Saved data entries.
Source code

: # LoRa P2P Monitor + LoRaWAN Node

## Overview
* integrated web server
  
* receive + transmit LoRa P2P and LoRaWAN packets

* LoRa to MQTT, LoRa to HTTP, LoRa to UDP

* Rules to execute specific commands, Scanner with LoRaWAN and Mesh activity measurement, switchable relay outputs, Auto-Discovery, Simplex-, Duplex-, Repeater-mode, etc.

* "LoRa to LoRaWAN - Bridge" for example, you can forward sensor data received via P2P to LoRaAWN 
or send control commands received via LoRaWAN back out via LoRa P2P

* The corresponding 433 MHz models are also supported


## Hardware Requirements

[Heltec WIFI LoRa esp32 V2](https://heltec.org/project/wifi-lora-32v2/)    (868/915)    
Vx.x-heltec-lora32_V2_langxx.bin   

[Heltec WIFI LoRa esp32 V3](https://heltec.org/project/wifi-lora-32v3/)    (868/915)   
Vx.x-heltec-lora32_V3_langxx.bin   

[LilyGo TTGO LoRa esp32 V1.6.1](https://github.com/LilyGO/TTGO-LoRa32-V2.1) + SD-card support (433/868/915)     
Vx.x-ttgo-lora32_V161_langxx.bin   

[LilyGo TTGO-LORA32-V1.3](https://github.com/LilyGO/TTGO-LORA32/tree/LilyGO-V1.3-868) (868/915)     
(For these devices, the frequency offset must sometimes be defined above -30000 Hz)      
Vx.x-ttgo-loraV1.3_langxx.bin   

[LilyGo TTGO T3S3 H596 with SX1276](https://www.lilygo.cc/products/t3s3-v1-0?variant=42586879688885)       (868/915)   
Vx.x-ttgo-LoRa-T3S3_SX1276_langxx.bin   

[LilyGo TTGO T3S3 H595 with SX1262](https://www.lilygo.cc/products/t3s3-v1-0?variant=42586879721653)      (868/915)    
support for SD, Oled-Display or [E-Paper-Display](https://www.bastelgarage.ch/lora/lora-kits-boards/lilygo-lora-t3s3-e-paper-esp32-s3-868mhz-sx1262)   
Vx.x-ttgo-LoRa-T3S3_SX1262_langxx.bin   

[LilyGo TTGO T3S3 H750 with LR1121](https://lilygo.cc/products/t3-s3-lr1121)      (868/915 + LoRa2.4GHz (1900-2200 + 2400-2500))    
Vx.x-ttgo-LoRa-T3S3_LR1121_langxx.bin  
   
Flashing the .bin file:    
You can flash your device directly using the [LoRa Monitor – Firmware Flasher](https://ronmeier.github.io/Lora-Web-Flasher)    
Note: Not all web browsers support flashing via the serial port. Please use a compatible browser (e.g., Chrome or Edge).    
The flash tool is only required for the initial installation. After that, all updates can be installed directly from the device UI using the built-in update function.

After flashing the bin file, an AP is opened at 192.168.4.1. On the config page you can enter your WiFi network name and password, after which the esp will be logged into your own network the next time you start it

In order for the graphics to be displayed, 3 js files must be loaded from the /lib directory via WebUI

Exercise goal. Every entry, from first to last, should be written out exactly.

Expected output.
Source code

: # LoRa P2P Monitor + LoRaWAN Node

## Overview
* integrated web server
  
* receive + transmit LoRa P2P and LoRaWAN packets

* LoRa to MQTT, LoRa to HTTP, LoRa to UDP

* Rules to execute specific commands, Scanner with LoRaWAN and Mesh activity measurement, switchable relay outputs, Auto-Discovery, Simplex-, Duplex-, Repeater-mode, etc.

* "LoRa to LoRaWAN - Bridge" for example, you can forward sensor data received via P2P to LoRaAWN 
or send control commands received via LoRaWAN back out via LoRa P2P

* The corresponding 433 MHz models are also supported


## Hardware Requirements

[Heltec WIFI LoRa esp32 V2](https://heltec.org/project/wifi-lora-32v2/)    (868/915)    
Vx.x-heltec-lora32_V2_langxx.bin   

[Heltec WIFI LoRa esp32 V3](https://heltec.org/project/wifi-lora-32v3/)    (868/915)   
Vx.x-heltec-lora32_V3_langxx.bin   

[LilyGo TTGO LoRa esp32 V1.6.1](https://github.com/LilyGO/TTGO-LoRa32-V2.1) + SD-card support (433/868/915)     
Vx.x-ttgo-lora32_V161_langxx.bin   

[LilyGo TTGO-LORA32-V1.3](https://github.com/LilyGO/TTGO-LORA32/tree/LilyGO-V1.3-868) (868/915)     
(For these devices, the frequency offset must sometimes be defined above -30000 Hz)      
Vx.x-ttgo-loraV1.3_langxx.bin   

[LilyGo TTGO T3S3 H596 with SX1276](https://www.lilygo.cc/products/t3s3-v1-0?variant=42586879688885)       (868/915)   
Vx.x-ttgo-LoRa-T3S3_SX1276_langxx.bin   

[LilyGo TTGO T3S3 H595 with SX1262](https://www.lilygo.cc/products/t3s3-v1-0?variant=42586879721653)      (868/915)    
support for SD, Oled-Display or [E-Paper-Display](https://www.bastelgarage.ch/lora/lora-kits-boards/lilygo-lora-t3s3-e-paper-esp32-s3-868mhz-sx1262)   
Vx.x-ttgo-LoRa-T3S3_SX1262_langxx.bin   

[LilyGo TTGO T3S3 H750 with LR1121](https://lilygo.cc/products/t3-s3-lr1121)      (868/915 + LoRa2.4GHz (1900-2200 + 2400-2500))    
Vx.x-ttgo-LoRa-T3S3_LR1121_langxx.bin  
   
Flashing the .bin file:    
You can flash your device directly using the [LoRa Monitor – Firmware Flasher](https://ronmeier.github.io/Lora-Web-Flasher)    
Note: Not all web browsers support flashing via the serial port. Please use a compatible browser (e.g., Chrome or Edge).    
The flash tool is only required for the initial installation. After that, all updates can be installed directly from the device UI using the built-in update function.

After flashing the bin file, an AP is opened at 192.168.4.1. On the config page you can enter your WiFi network name and password, after which the esp will be logged into your own network the next time you start it

In order for the graphics to be displayed, 3 js files must be loaded from the /lib directory via WebUI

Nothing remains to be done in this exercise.